Police are trying to nab an Internet predator that has “tortured” a dozen sorority pledges via Facebook.
NBC’s Today show broke the news about this creep who appears to study his targets before approaching them on Facebook.
The first communications seem harmless, yet are obvious attempts to gain trust. Subsequent chats get creepy, with requests for naked pictures, followed by threats to reveal secrets and commit violent acts.
Major Jim Russell of the Florida State University police told NBC:
It could be a man or woman or kid, may not even be in this country. Right now, this person appears to be targeting sorority students and we don’t know who they could be targeting next week.
The dozen or so victims so far all attend southeast schools: University of Florida, Florida State University, Auburn University, University of Alabama and Louisiana State University. These campuses’ sororities and their protocols appear to be well known by the predator.
One of the victims told NBC:
The way they got me in was they thought I was up to a leadership position in the future and I am thinking if I don’t do this, in my senior year, maybe I will really regret passing this opportunity up. …These conversations were about 2 1/2 hours long, sometimes 30 minutes, three times a day. I don’t really regret trusting them very quickly.
Basically they claimed they had talked to girls living in the house as well as alums through rush week and claimed they contacted my mom…. The following day I called my mom and asked her and frantic asking, maybe one of my friends I didn’t know about knew my mom. That’s when I put the pieces in my head and said, “Mom, this is bad news.”
Adding to the bad news, the predator appears to copy photos of these victims and use the images to create fake online personae for targeting other girls.

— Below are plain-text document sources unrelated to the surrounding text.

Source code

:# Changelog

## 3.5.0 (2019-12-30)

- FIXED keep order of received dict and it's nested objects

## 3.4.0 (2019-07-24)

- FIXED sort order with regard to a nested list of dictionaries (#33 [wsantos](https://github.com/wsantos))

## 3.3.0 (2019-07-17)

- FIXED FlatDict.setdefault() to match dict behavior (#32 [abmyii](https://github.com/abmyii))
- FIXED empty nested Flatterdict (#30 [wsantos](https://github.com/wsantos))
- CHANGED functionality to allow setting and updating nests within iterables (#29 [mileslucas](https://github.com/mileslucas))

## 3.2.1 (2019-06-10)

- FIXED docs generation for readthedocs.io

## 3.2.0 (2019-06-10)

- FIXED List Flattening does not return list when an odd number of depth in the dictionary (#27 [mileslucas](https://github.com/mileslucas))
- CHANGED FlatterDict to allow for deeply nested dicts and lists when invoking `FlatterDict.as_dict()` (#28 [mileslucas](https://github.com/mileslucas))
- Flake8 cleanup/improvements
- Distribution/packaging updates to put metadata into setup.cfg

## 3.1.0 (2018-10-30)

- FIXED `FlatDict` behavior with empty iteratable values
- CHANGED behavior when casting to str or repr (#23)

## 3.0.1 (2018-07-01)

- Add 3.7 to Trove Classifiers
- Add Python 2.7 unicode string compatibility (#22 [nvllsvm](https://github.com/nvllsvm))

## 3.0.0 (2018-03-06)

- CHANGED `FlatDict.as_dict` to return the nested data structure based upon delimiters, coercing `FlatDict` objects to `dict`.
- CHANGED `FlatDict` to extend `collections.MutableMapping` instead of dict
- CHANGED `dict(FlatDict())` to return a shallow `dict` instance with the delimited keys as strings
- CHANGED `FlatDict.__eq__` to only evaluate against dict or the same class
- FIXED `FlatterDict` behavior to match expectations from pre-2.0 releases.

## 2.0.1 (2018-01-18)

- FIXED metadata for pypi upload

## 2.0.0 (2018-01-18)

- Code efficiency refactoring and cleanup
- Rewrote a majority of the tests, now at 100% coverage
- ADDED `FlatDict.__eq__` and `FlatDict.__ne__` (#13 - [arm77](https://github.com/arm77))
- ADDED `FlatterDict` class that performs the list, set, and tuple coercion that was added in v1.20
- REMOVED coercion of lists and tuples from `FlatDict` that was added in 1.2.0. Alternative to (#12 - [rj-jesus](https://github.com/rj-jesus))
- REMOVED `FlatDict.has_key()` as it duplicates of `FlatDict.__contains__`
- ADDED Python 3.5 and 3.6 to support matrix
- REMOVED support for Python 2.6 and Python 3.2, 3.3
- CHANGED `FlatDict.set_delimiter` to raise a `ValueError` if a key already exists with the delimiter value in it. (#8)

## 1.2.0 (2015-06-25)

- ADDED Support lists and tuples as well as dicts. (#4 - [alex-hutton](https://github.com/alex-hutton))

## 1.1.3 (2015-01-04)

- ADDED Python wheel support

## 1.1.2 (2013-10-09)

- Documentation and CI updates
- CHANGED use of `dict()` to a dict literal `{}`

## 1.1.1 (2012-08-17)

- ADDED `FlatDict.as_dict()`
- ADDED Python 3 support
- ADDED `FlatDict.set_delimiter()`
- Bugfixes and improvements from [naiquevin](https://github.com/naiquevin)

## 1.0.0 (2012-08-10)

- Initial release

This predator’s activity includes some flagrantly illegal acts and others that are less clearly so. Laws currently don’t prohibit the use of someone else’s photos for impersonation; instead,the terms of service rules on social network sites address this problem. That enables wrongdoers to at least get kicked off of a site, if not sued.
Update: Police in Florida have apprehended and charged Mitchell Hill, age 26, with two counts of both video voyeurism and extortion, plus 12 counts of attempted video voyeurism, in the sorority stalking case.